**YOUR TASK:**
Only the number is needed: the count of lines in the records with the word "simulation".

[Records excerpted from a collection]
※

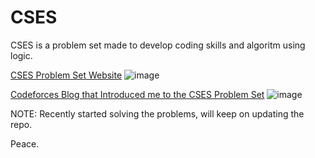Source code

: # CSES
CSES is a problem set made to develop coding skills and algoritm using logic.

[CSES Problem Set Website](https://cses.fi/problemset/)
![image](https://user-images.githubusercontent.com/86050160/235369563-9c3f807c-f4dc-4df3-8149-98964d007e5f.png)

[Codeforces Blog that Introduced me to the CSES Problem Set](https://codeforces.com/blog/entry/87912)
![image](https://user-images.githubusercontent.com/86050160/235369810-40922d49-1eb4-4ef0-91c7-585241ff198a.png)


NOTE: Recently started solving the problems, will keep on updating the repo.

Peace.
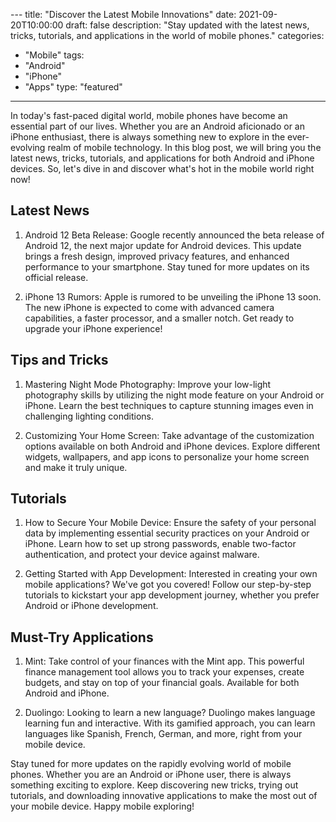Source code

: --- title: "Discover the Latest Mobile Innovations" 
date: 2021-09-20T10:00:00 
draft: false 
description: "Stay updated with the latest news, tricks, tutorials, and applications in the world of mobile phones." 
categories: 
  - "Mobile"
tags: 
  - "Android"
  - "iPhone"
  - "Apps"
type: "featured" 
--- 

In today's fast-paced digital world, mobile phones have become an essential part of our lives. Whether you are an Android aficionado or an iPhone enthusiast, there is always something new to explore in the ever-evolving realm of mobile technology. In this blog post, we will bring you the latest news, tricks, tutorials, and applications for both Android and iPhone devices. So, let's dive in and discover what's hot in the mobile world right now!

## Latest News

1. Android 12 Beta Release: Google recently announced the beta release of Android 12, the next major update for Android devices. This update brings a fresh design, improved privacy features, and enhanced performance to your smartphone. Stay tuned for more updates on its official release.

2. iPhone 13 Rumors: Apple is rumored to be unveiling the iPhone 13 soon. The new iPhone is expected to come with advanced camera capabilities, a faster processor, and a smaller notch. Get ready to upgrade your iPhone experience!

## Tips and Tricks

1. Mastering Night Mode Photography: Improve your low-light photography skills by utilizing the night mode feature on your Android or iPhone. Learn the best techniques to capture stunning images even in challenging lighting conditions.

2. Customizing Your Home Screen: Take advantage of the customization options available on both Android and iPhone devices. Explore different widgets, wallpapers, and app icons to personalize your home screen and make it truly unique.

## Tutorials

1. How to Secure Your Mobile Device: Ensure the safety of your personal data by implementing essential security practices on your Android or iPhone. Learn how to set up strong passwords, enable two-factor authentication, and protect your device against malware.

2. Getting Started with App Development: Interested in creating your own mobile applications? We've got you covered! Follow our step-by-step tutorials to kickstart your app development journey, whether you prefer Android or iPhone development.

## Must-Try Applications

1. Mint: Take control of your finances with the Mint app. This powerful finance management tool allows you to track your expenses, create budgets, and stay on top of your financial goals. Available for both Android and iPhone.

2. Duolingo: Looking to learn a new language? Duolingo makes language learning fun and interactive. With its gamified approach, you can learn languages like Spanish, French, German, and more, right from your mobile device.

Stay tuned for more updates on the rapidly evolving world of mobile phones. Whether you are an Android or iPhone user, there is always something exciting to explore. Keep discovering new tricks, trying out tutorials, and downloading innovative applications to make the most out of your mobile device. Happy mobile exploring!
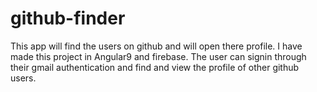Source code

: # github-finder
This app will find the users on github and will open there profile. I have made this project in Angular9 and firebase. The user can signin through their gmail authentication and find and view the profile of other github users.
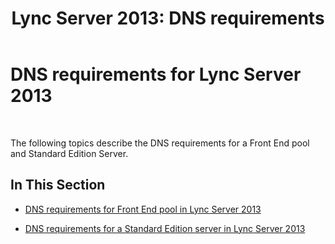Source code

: ﻿---
title: 'Lync Server 2013: DNS requirements'
TOCTitle: DNS requirements
ms:assetid: 2af3de7b-5a6a-4f0f-b4a7-d19bd6e6c599
ms:mtpsurl: https://technet.microsoft.com/en-us/library/JJ204758(v=OCS.15)
ms:contentKeyID: 48183690
ms.date: 07/23/2014
mtps_version: v=OCS.15
---

# DNS requirements for Lync Server 2013

 


The following topics describe the DNS requirements for a Front End pool and Standard Edition Server.

## In This Section

  - [DNS requirements for Front End pool in Lync Server 2013](lync-server-2013-dns-requirements-for-front-end-pool.md)

  - [DNS requirements for a Standard Edition server in Lync Server 2013](lync-server-2013-dns-requirements-for-a-standard-edition-server.md)

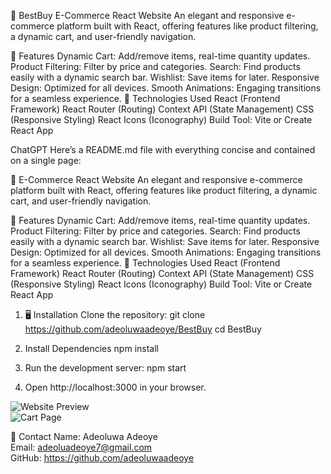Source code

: 🛒 BestBuy E-Commerce React Website
An elegant and responsive e-commerce platform built with React, offering features like product filtering, a dynamic cart, and user-friendly navigation.

🌟 Features
Dynamic Cart: Add/remove items, real-time quantity updates.
Product Filtering: Filter by price and categories.
Search: Find products easily with a dynamic search bar.
Wishlist: Save items for later.
Responsive Design: Optimized for all devices.
Smooth Animations: Engaging transitions for a seamless experience.
🚀 Technologies Used
React (Frontend Framework)
React Router (Routing)
Context API (State Management)
CSS (Responsive Styling)
React Icons (Iconography)
Build Tool: Vite or Create React App

ChatGPT
Here’s a README.md file with everything concise and contained on a single page:

🛒 E-Commerce React Website
An elegant and responsive e-commerce platform built with React, offering features like product filtering, a dynamic cart, and user-friendly navigation.

🌟 Features
Dynamic Cart: Add/remove items, real-time quantity updates.
Product Filtering: Filter by price and categories.
Search: Find products easily with a dynamic search bar.
Wishlist: Save items for later.
Responsive Design: Optimized for all devices.
Smooth Animations: Engaging transitions for a seamless experience.
🚀 Technologies Used
React (Frontend Framework)
React Router (Routing)
Context API (State Management)
CSS (Responsive Styling)
React Icons (Iconography)
Build Tool: Vite or Create React App


1. 🖥️ Installation
Clone the repository:
git clone https://github.com/adeoluwaadeoye/BestBuy
cd BestBuy

2. Install Dependencies
npm install

3. Run the development server:
npm start

4. Open http://localhost:3000 in your browser.

![Website Preview](https://crystallshop.netlify.app/)
<br>
![Cart Page](assets/screenshots/cart.png)





📧 Contact
Name: Adeoluwa Adeoye
<br>
Email: adeoluadeoye7@gmail.com
<br>
GitHub: https://github.com/adeoluwaadeoye
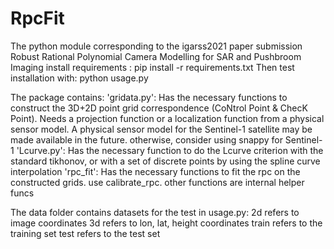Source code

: # RpcFit
The python module corresponding to the igarss2021 paper submission 
<br> Robust Rational Polynomial Camera Modelling for SAR and Pushbroom Imaging
install requirements : pip install -r requirements.txt
Then test installation with: python usage.py

The package contains: 
'gridata.py': Has the necessary functions to construct the 3D+2D point grid correspondence (CoNtrol Point & ChecK Point). Needs a projection function or a localization function from a physical sensor model. A physical sensor model for the Sentinel-1 satellite may be made available in the future. otherwise, consider using snappy for Sentinel-1
'Lcurve.py': Has the necessary function to do the Lcurve criterion with the standard tikhonov, or with a set of discrete points by using the spline curve interpolation
'rpc_fit': Has the necessary functions to fit the rpc on the constructed grids. use calibrate_rpc. other functions are internal helper funcs

The data folder contains datasets for the test in usage.py: 
2d refers to image coordinates 
3d refers to lon, lat, height coordinates
train refers to the training set
test refers to the test set



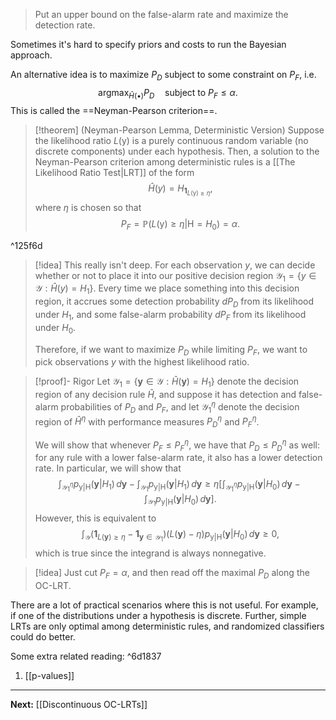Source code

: > Put an upper bound on the false-alarm rate and maximize the detection rate.

Sometimes it's hard to specify priors and costs to run the Bayesian approach.

An alternative idea is to maximize $P_{D}$ subject to some constraint on $P_{F}$, i.e.
$$
\text{argmax}_{\hat{H}(\bullet)}P_{D}\quad\text{subject to }P_{F}\leq \alpha.
$$
This is called the ==Neyman-Pearson criterion==.

> [!theorem] (Neyman-Pearson Lemma, Deterministic Version)
> Suppose the likelihood ratio $L(\boldsymbol{\mathsf{y}})$ is a purely continuous random variable (no discrete components) under each hypothesis. Then, a solution to the Neyman-Pearson criterion among deterministic rules is a [[The Likelihood Ratio Test|LRT]] of the form
> $$
> \hat{H}(y)=H_{\mathbf{1}_{L(\boldsymbol{\mathsf{y}})\geq \eta}},
> $$
> where $\eta$ is chosen so that
> $$
> P_{F}=\mathbb{P}(L(\boldsymbol{\mathsf{y}})\geq \eta|\mathsf{H}=H_{0})=\alpha.
> $$

^125f6d

> [!idea]
> This really isn't deep. For each observation $y$, we can decide whether or not to place it into our positive decision region $\mathcal{Y}_{1}=\{ y\in \mathcal{Y} : \hat{H}(y)=H_{1} \}$. Every time we place something into this decision region, it accrues some detection probability $dP_{D}$ from its likelihood under $H_{1}$, and some false-alarm probability $dP_{F}$ from its likelihood under $H_{0}$.
> 
> Therefore, if we want to maximize $P_{D}$ while limiting $P_{F}$, we want to pick observations $y$ with the highest likelihood ratio. 

> [!proof]- Rigor
> Let $\mathcal{Y}_{1}=\{ \mathbf{y}\in \mathcal{Y} : \hat{H}(\mathbf{y})=H_{1} \}$ denote the decision region of any decision rule $\hat{H}$, and suppose it has detection and false-alarm probabilities of $P_{D}$ and $P_{F}$, and let $\mathcal{Y}_{1}^{\eta}$ denote the decision region of $\hat{H}^{\eta}$ with performance measures $P_{D}^{\eta}$ and $P_{F}^{\eta}$. 
> 
> We will show that whenever $P_{F}\leq P_{F}^{\eta}$, we have that $P_{D}\leq P_{D}^{\eta}$ as well: for any rule with a lower false-alarm rate, it also has a lower detection rate. In particular, we will show that
> $$
> \int_{\mathcal{Y}_{1}^{\eta}} p_{\boldsymbol{\mathsf{y}}|\mathsf{H}}(\mathbf{y}|H_{1}) \, d\mathbf{y}
> -\int_{\mathcal{Y}_{1}}p_{\boldsymbol{\mathsf{y}}|\mathsf{H}}(\mathbf{y}|H_{1}) \, d\mathbf{y}
> \geq \eta \left[ 
> \int_{\mathcal{Y}_{1}^{\eta}}p_{\boldsymbol{\mathsf{y}}|\mathsf{H}}(\mathbf{y}|H_{0}) \, d\mathbf{y}
> -\int_{\mathcal{Y}_{1}}p_{\boldsymbol{\mathsf{y}}|\mathsf{H}}(\mathbf{y}|H_{0}) \, d\mathbf{y} 
> \right].
> $$
> However, this is equivalent to
> $$
> \int_{\mathcal{Y}}(\mathbf{1}_{L(\mathbf{y})\geq \eta}-\mathbf{1}_{\mathbf{y}\in \mathcal{Y}_{1}})(L(\mathbf{y})-\eta)p_{\boldsymbol{\mathsf{y}}|\mathsf{H}}(\mathbf{y}|H_{0}) \, d\mathbf{y}\geq 0,
> $$
> which is true since the integrand is always nonnegative.

> [!idea]
> Just cut $P_{F}=\alpha$, and then read off the maximal $P_{D}$ along the OC-LRT.

There are a lot of practical scenarios where this is not useful. For example, if one of the distributions under a hypothesis is discrete. Further, simple LRTs are only optimal among deterministic rules, and randomized classifiers could do better. 

Some extra related reading: ^6d1837

1. [[p-values]]

---

**Next:** [[Discontinuous OC-LRTs]]
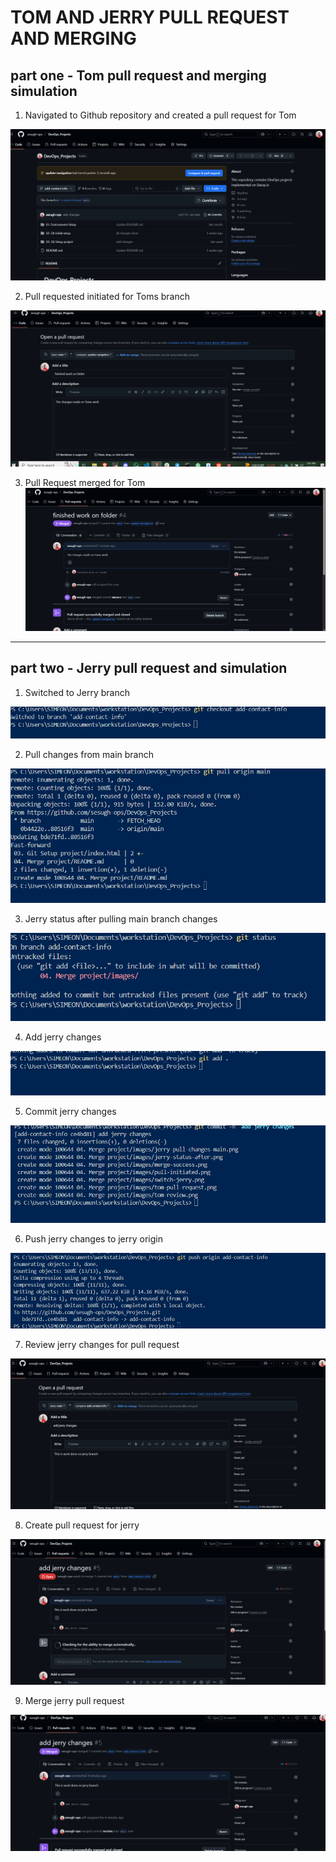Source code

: # **TOM AND JERRY PULL REQUEST AND MERGING**

## part one - Tom pull request and merging simulation

1. Navigated to Github repository and created a pull request for Tom

![pull](./images/tom-review.png)


2. Pull requested initiated for Toms branch

![pull](./images/tom-pull-request.png)


3. Pull Request merged for Tom
![merged](./images/merge-success.png)


---


## part two - Jerry pull request and simulation

1. Switched to Jerry branch

![switch](./images/switch-jerry.png)


2. Pull changes from main branch

![pull](./images/jerry-pull-changes-main.png)


3. Jerry status after pulling main branch changes

![after](./images/jerry-status-after.png)


4. Add jerry changes

![add](./images/jerry-add-changes.png)


5. Commit jerry changes

![commit](./images/jerry-commit.png)


6. Push jerry changes to jerry origin

![push](./images/jerry-push-origin.png)


7. Review jerry changes for pull request

![review](./images/jerry-review-pull.png)


8. Create pull request for jerry

![pull](./images/jerry-pullrequest.png)


9. Merge jerry pull request

![merge](./images/jerry-merged.png)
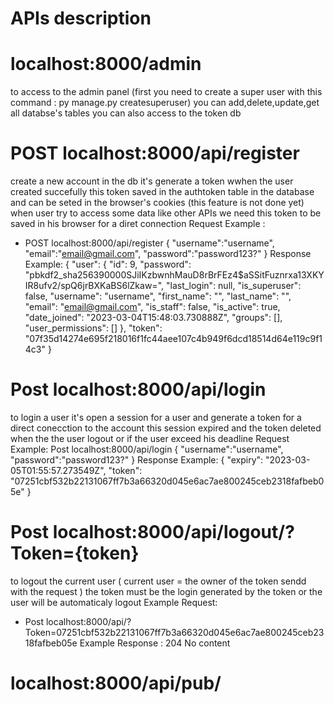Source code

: # APIs description 
# localhost:8000/admin
to access to the admin panel (first you need to create a super user with this command : py manage.py createsuperuser) you can add,delete,update,get all databse's tables
you can also access to the token db 

# POST localhost:8000/api/register
create a new account in the db it's generate a token wwhen the user created succefully this token saved in the authtoken table in the database and can be seted in the browser's
cookies (this feature is not done yet) when user try to access some data like other APIs we need this token to be saved in his browser for a diret connection 
Request Example : 
* POST localhost:8000/api/register
{
    "username":"username",
    "email":"email@gmail.com",
    "password":"password123?"
}
Response Example: 
{
    "user": {
        "id": 9,
        "password": "pbkdf2_sha256$390000$SJiIKzbwnhMauD8rBrFEz4$aSSitFuznrxa13XKYIR8ufv2/spQ6jrBXKaBS6lZkaw=",
        "last_login": null,
        "is_superuser": false,
        "username": "username",
        "first_name": "",
        "last_name": "",
        "email": "email@gmail.com",
        "is_staff": false,
        "is_active": true,
        "date_joined": "2023-03-04T15:48:03.730888Z",
        "groups": [],
        "user_permissions": []
    },
    "token": "07f35d14274e695f218016f1fc44aee107c4b949f6dcd18514d64e119c9f14c3"
}

# Post localhost:8000/api/login
to login a user it's open a session for a user and generate a token for a direct conecction to the account this session expired and the token deleted when the the user logout or
if the user exceed his deadline 
Request Example:
Post localhost:8000/api/login
{
    "username":"username",
    "password":"password123?"
}
Response Example:
{
    "expiry": "2023-03-05T01:55:57.273549Z",
    "token": "07251cbf532b22131067ff7b3a66320d045e6ac7ae800245ceb2318fafbeb05e"
}

# Post localhost:8000/api/logout/?Token={token}
to logout the current user ( current user = the owner of the token sendd with the request ) the token must be the login generated by the token or the user will be automaticaly
logout
Example Request: 
* Post localhost:8000/api/?Token=07251cbf532b22131067ff7b3a66320d045e6ac7ae800245ceb2318fafbeb05e
Example Response : 
204 No content 

# localhost:8000/api/pub/

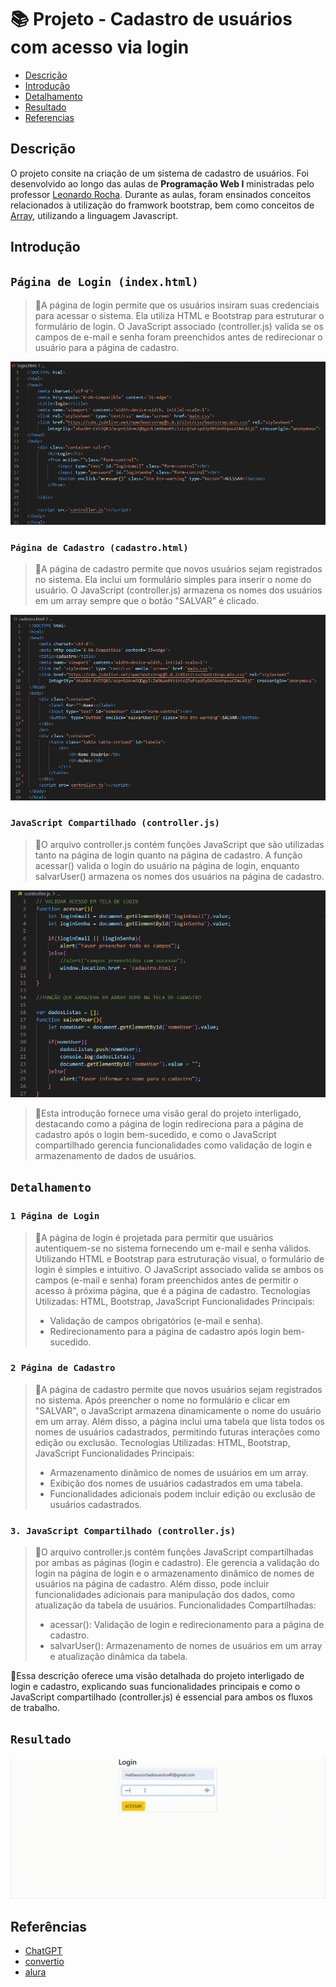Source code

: # 📚 Projeto - Cadastro de usuários com acesso via login

* [Descrição](#descrição)
* [Introdução](#introdução)
* [Detalhamento](#detalhamento)
* [Resultado](#resultado)
* [Referencias](#referências)


## Descrição

O projeto consite na criação de um sistema de cadastro de usuários. Foi desenvolvido ao longo das aulas de **Programação Web I** ministradas pelo professor [Leonardo Rocha](http://linkedin.com/in/leonardossrocha). Durante as aulas, foram ensinados conceitos relacionados à utilização do framwork bootstrap, bem como conceitos de [Array](https://developer.mozilla.org/pt-BR/docs/Web/JavaScript/Reference/Global_Objects/Array), utilizando a linguagem Javascript. 



## Introdução

## ``Página de Login (index.html)``

>💾A página de login permite que os usuários insiram suas credenciais para acessar o sistema. Ela utiliza HTML e Bootstrap para estruturar o formulário de login. O JavaScript associado (controller.js) valida se os campos de e-mail e senha foram preenchidos antes de redirecionar o usuário para a página de cadastro.

![CAPA DA TELA DE LOGIN](img/Captura%20de%20tela%202024-07-04%20120115.png)



### ``Página de Cadastro (cadastro.html)``

>💾A página de cadastro permite que novos usuários sejam registrados no sistema. Ela inclui um formulário simples para inserir o nome do usuário. O JavaScript (controller.js) armazena os nomes dos usuários em um array sempre que o botão "SALVAR" é clicado.

![CAPA DA TELA DE CADASTRO](img/cadastro.png)



### ``JavaScript Compartilhado (controller.js)``
>💽O arquivo controller.js contém funções JavaScript que são utilizadas tanto na página de login quanto na página de cadastro. A função acessar() valida o login do usuário na página de login, enquanto salvarUser() armazena os nomes dos usuários na página de cadastro.

![CAPA DO CONTROLLER JS](img/js%20controller.png)


> 🚧Esta introdução fornece uma visão geral do projeto interligado, destacando como a página de login redireciona para a página de cadastro após o login bem-sucedido, e como o JavaScript compartilhado gerencia funcionalidades como validação de login e armazenamento de dados de usuários.


## ``Detalhamento``

### ``1 Página de Login``

>📒A página de login é projetada para permitir que usuários autentiquem-se no sistema fornecendo um e-mail e senha válidos. Utilizando HTML e Bootstrap para estruturação visual, o formulário de login é simples e intuitivo. O JavaScript associado valida se ambos os campos (e-mail e senha) foram preenchidos antes de permitir o acesso à próxima página, que é a página de cadastro.
Tecnologias Utilizadas: HTML, Bootstrap, JavaScript
Funcionalidades Principais:
>* Validação de campos obrigatórios (e-mail e senha).
>* Redirecionamento para a página de cadastro após login bem-sucedido.

### ``2 Página de Cadastro``
>📒A página de cadastro permite que novos usuários sejam registrados no sistema. Após preencher o nome no formulário e clicar em "SALVAR", o JavaScript armazena dinamicamente o nome do usuário em um array. Além disso, a página inclui uma tabela que lista todos os nomes de usuários cadastrados, permitindo futuras interações como edição ou exclusão.
Tecnologias Utilizadas: HTML, Bootstrap, JavaScript
Funcionalidades Principais:
>* Armazenamento dinâmico de nomes de usuários em um array.
>* Exibição dos nomes de usuários cadastrados em uma tabela.
>* Funcionalidades adicionais podem incluir edição ou exclusão de usuários cadastrados.

### ``3. JavaScript Compartilhado (controller.js)``
>📱O arquivo controller.js contém funções JavaScript compartilhadas por ambas as páginas (login e cadastro). Ele gerencia a validação do login na página de login e o armazenamento dinâmico de nomes de usuários na página de cadastro. Além disso, pode incluir funcionalidades adicionais para manipulação dos dados, como atualização da tabela de usuários.
Funcionalidades Compartilhadas:
>* acessar(): Validação de login e redirecionamento para a página de cadastro.
>* salvarUser(): Armazenamento de nomes de usuários em um array e atualização dinâmica da tabela.


🔑Essa descrição oferece uma visão detalhada do projeto interligado de login e cadastro, explicando suas funcionalidades principais e como o JavaScript compartilhado (controller.js) é essencial para ambos os fluxos de trabalho.



## ``Resultado``

![resultado final](img/resultado-2.0.gif)


## Referências

* [ChatGPT](https://openai.com/chatgpt/)
* [convertio](https://convertio.co/pt/mp4-gif/)
* [alura](https://www.alura.com.br/artigos/como-criar-um-readme-para-seu-perfil-github)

※

**RESULT:**
2